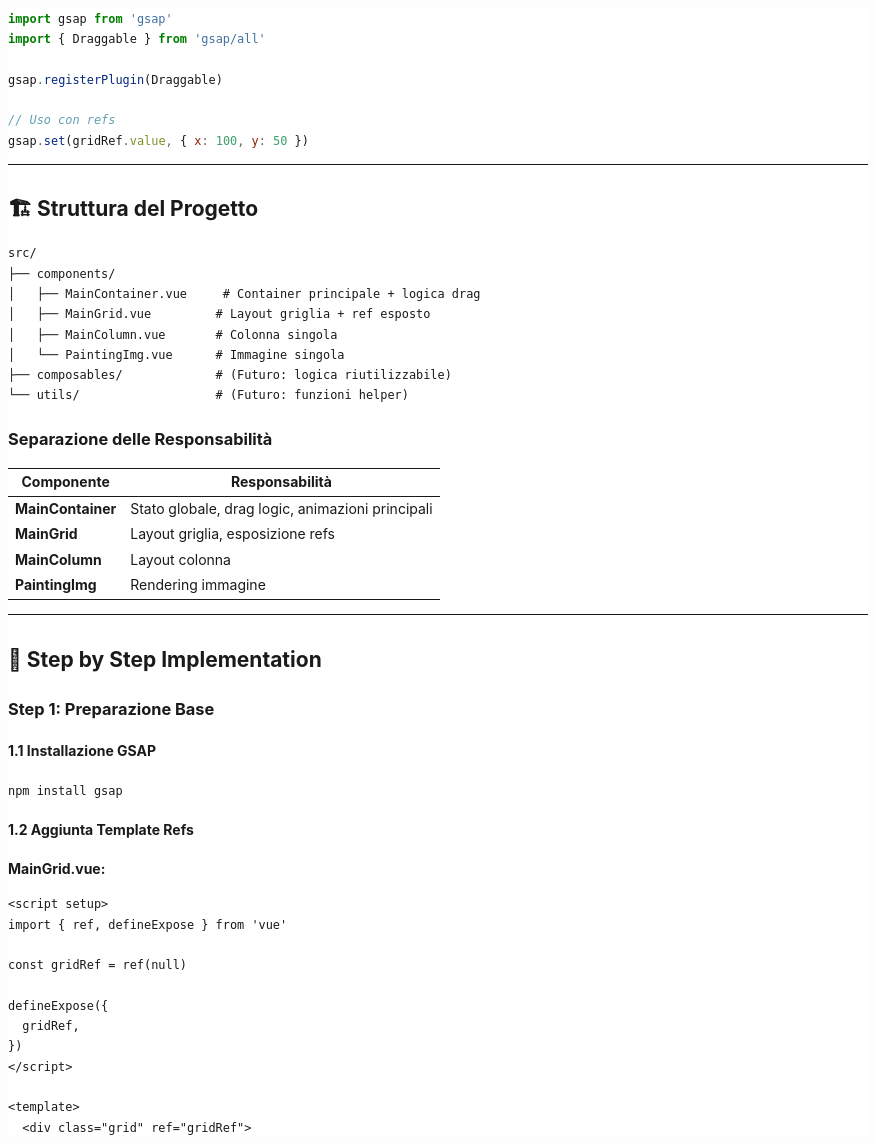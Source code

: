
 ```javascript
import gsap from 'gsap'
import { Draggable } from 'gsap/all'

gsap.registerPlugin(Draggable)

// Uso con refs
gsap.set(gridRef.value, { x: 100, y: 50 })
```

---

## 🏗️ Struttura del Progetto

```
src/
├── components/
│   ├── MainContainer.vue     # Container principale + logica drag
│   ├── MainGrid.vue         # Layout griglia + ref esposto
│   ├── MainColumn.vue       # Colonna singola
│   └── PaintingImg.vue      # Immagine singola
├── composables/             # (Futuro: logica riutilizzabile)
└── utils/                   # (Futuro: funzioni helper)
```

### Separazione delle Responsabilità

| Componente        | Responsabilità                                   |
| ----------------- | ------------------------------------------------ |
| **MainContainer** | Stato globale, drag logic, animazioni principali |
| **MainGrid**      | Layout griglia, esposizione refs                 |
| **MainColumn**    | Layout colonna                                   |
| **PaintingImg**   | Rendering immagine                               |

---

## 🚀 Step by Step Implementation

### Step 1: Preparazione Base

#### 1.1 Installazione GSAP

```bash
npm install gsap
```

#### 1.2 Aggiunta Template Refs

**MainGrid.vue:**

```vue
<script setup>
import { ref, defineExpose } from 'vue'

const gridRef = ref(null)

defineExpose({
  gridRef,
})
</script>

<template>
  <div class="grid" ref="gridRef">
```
——————————
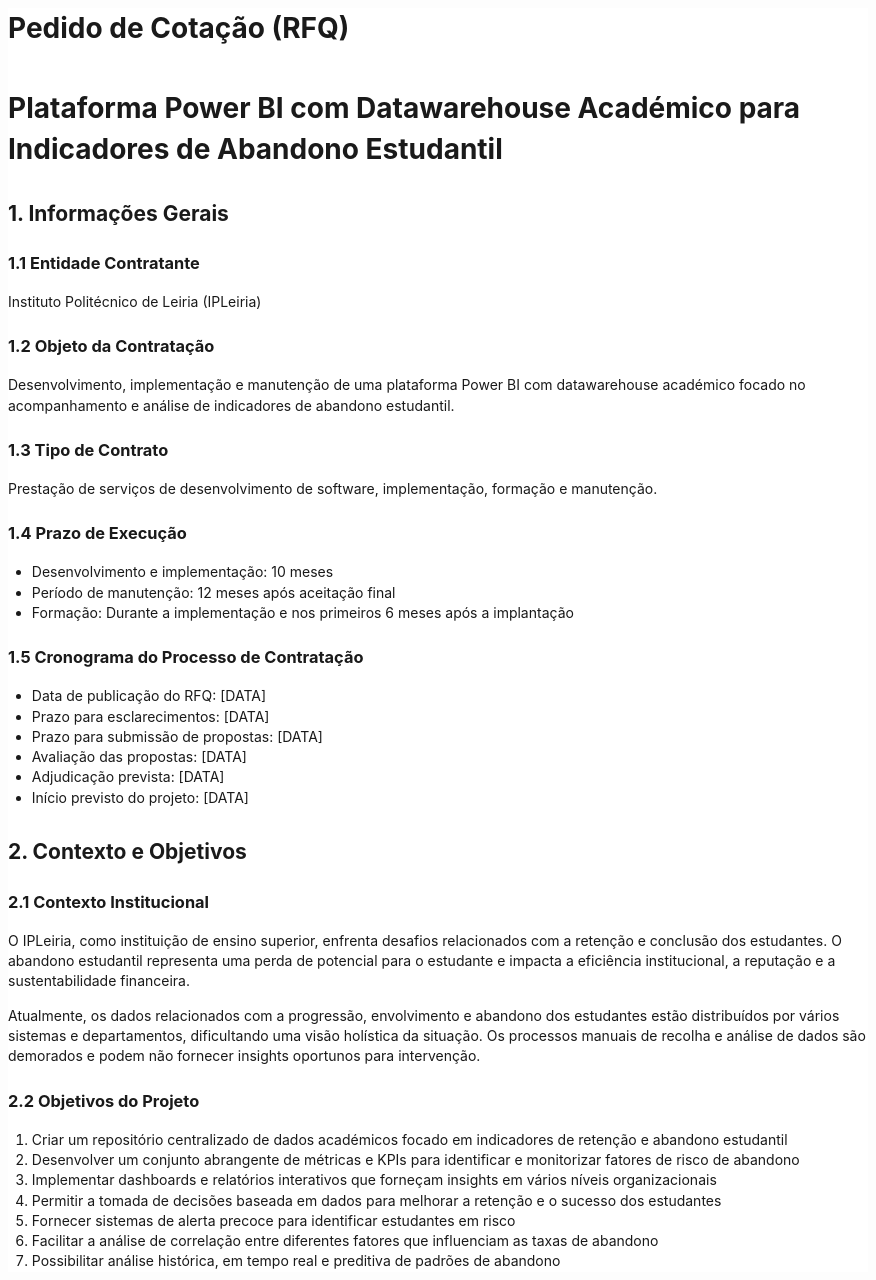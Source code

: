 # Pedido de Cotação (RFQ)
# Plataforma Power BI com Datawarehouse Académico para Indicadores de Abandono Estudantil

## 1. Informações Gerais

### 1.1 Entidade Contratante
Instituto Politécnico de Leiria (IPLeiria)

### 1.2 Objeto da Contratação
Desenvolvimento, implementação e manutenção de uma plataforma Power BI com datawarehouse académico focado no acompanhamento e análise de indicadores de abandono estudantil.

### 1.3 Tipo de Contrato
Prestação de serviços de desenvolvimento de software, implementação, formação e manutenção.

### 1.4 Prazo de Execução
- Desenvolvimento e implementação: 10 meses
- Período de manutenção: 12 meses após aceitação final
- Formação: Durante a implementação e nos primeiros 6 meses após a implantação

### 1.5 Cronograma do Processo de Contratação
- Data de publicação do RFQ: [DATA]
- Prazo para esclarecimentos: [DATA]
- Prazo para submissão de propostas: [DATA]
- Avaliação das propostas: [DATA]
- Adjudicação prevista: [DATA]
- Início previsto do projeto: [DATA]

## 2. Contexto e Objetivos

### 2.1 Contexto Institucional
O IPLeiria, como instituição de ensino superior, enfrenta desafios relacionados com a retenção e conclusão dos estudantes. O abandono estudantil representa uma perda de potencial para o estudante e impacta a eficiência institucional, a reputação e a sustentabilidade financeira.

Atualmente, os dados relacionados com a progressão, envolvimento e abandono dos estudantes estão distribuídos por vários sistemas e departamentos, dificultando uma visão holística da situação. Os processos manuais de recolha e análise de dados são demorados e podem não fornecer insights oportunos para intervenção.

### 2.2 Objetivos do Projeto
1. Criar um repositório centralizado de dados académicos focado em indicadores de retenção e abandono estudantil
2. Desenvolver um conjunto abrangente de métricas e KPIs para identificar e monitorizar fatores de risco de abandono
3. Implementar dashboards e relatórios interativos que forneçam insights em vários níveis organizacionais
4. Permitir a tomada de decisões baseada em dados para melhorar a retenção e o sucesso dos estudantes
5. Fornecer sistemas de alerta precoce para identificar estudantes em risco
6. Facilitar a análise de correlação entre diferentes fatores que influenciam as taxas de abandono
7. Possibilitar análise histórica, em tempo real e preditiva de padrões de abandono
——————————
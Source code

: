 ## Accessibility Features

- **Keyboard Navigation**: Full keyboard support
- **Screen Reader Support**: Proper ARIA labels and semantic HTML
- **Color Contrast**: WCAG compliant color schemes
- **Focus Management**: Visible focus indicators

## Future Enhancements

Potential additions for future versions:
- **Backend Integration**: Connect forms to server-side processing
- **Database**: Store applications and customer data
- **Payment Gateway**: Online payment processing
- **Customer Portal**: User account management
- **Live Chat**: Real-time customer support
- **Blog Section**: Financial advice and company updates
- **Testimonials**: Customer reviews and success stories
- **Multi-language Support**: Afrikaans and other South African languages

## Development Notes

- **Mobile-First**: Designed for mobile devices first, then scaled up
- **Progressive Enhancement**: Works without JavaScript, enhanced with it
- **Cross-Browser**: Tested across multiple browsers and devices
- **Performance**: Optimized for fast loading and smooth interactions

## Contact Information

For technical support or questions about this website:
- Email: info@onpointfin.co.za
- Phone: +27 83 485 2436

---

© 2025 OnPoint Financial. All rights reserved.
——————————
▸ PROBLEM REQUIREMENTS: When a line in the material above holds the word "Responsabilità", copy that line.

▸ ANSWER TO THIS PROBLEM:
### Separazione delle Responsabilità
| Componente        | Responsabilità                                   |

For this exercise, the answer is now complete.